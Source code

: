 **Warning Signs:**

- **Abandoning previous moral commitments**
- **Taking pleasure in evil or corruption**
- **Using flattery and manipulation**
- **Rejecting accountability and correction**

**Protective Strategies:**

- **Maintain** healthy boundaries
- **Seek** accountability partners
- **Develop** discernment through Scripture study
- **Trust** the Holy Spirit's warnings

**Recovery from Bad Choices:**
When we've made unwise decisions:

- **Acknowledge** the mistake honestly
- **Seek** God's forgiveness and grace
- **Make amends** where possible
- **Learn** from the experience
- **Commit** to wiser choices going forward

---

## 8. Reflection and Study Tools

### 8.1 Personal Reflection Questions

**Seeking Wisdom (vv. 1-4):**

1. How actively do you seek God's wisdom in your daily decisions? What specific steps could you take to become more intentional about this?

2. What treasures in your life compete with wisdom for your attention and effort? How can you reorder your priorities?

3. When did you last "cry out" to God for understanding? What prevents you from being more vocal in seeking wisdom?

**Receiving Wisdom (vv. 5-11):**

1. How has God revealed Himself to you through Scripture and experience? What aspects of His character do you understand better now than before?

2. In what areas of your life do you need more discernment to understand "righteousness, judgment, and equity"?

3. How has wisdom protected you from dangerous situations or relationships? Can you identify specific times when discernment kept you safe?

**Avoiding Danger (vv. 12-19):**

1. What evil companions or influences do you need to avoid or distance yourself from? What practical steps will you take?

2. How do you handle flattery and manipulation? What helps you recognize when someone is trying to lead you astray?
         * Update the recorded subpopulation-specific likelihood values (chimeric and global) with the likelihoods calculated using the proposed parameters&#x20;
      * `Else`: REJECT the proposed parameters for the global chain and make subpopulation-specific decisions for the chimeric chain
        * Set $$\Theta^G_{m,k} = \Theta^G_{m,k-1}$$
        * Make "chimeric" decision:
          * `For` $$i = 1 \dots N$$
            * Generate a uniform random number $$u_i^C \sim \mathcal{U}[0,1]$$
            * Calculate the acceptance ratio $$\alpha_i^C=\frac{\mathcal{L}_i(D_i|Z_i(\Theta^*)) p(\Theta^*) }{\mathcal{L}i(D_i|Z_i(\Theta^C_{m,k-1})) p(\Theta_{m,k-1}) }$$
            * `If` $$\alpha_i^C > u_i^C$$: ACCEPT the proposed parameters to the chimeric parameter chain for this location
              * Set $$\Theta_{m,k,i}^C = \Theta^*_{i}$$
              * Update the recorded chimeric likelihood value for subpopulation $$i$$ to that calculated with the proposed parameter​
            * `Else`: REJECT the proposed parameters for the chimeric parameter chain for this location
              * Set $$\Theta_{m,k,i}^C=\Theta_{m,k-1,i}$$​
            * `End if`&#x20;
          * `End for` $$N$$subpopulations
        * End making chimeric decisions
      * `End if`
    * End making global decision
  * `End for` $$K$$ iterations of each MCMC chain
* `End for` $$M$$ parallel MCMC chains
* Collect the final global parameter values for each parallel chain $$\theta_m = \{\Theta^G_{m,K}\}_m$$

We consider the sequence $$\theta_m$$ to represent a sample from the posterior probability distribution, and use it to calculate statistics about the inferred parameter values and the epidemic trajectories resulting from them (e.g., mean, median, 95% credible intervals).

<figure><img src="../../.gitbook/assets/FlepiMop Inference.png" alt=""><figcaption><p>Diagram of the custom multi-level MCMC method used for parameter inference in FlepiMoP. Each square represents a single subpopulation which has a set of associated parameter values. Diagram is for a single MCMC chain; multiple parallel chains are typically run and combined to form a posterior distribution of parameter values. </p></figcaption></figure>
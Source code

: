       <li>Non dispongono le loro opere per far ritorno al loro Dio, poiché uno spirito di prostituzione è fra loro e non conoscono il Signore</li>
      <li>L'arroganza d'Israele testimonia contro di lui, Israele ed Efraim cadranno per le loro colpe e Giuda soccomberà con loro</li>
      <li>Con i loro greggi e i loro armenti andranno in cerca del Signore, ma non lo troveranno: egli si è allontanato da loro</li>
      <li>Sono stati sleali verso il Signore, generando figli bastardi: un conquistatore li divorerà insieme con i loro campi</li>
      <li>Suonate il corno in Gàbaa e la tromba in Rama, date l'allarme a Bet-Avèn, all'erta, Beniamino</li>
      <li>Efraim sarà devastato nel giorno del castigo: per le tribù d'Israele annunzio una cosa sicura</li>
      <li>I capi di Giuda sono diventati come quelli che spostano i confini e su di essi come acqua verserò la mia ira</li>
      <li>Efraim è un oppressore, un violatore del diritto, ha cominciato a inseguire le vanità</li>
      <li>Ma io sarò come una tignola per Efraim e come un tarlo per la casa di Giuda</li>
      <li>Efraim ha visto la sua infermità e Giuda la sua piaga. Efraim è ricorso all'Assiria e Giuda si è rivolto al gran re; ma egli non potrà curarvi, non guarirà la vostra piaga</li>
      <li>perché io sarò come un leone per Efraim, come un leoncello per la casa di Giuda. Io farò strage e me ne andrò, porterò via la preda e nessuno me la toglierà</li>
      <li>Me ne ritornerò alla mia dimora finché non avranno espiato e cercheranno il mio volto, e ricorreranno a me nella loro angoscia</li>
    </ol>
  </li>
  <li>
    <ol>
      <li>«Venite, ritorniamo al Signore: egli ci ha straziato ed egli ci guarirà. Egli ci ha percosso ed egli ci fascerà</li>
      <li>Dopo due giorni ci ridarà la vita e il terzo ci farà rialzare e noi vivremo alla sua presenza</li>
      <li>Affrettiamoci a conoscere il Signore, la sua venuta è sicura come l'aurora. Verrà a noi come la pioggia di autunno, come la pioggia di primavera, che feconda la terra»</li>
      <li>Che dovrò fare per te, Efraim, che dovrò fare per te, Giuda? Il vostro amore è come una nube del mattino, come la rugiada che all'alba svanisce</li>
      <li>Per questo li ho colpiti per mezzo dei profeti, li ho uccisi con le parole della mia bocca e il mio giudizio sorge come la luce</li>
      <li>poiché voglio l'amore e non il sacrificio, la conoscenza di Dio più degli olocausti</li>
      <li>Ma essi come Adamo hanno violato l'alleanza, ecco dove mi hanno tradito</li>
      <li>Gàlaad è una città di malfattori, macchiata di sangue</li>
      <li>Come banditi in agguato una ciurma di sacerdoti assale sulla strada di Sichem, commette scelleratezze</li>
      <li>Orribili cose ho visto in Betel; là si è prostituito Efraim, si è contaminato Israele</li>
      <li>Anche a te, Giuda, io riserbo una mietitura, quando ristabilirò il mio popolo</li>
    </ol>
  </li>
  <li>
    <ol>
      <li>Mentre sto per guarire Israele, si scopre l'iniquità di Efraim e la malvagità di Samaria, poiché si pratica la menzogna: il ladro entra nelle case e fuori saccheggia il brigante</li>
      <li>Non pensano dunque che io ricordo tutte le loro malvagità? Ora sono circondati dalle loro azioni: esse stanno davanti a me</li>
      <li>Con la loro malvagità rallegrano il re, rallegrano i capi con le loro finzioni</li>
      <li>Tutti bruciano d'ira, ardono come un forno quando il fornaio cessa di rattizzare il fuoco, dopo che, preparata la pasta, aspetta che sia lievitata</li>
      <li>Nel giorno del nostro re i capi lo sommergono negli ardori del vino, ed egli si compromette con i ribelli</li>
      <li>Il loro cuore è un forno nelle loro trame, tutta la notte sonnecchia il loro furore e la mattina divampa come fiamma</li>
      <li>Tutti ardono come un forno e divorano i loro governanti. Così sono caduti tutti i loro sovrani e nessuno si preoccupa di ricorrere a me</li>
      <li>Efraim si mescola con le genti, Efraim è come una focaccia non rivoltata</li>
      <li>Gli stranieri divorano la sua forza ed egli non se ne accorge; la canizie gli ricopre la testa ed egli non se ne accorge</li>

◇ ◇ ◇ ◇ ◇

• [Work required]: Look over the data and work out how many lines include the word "MCMC"; reply with the number only.

• [Exercise answer]: 3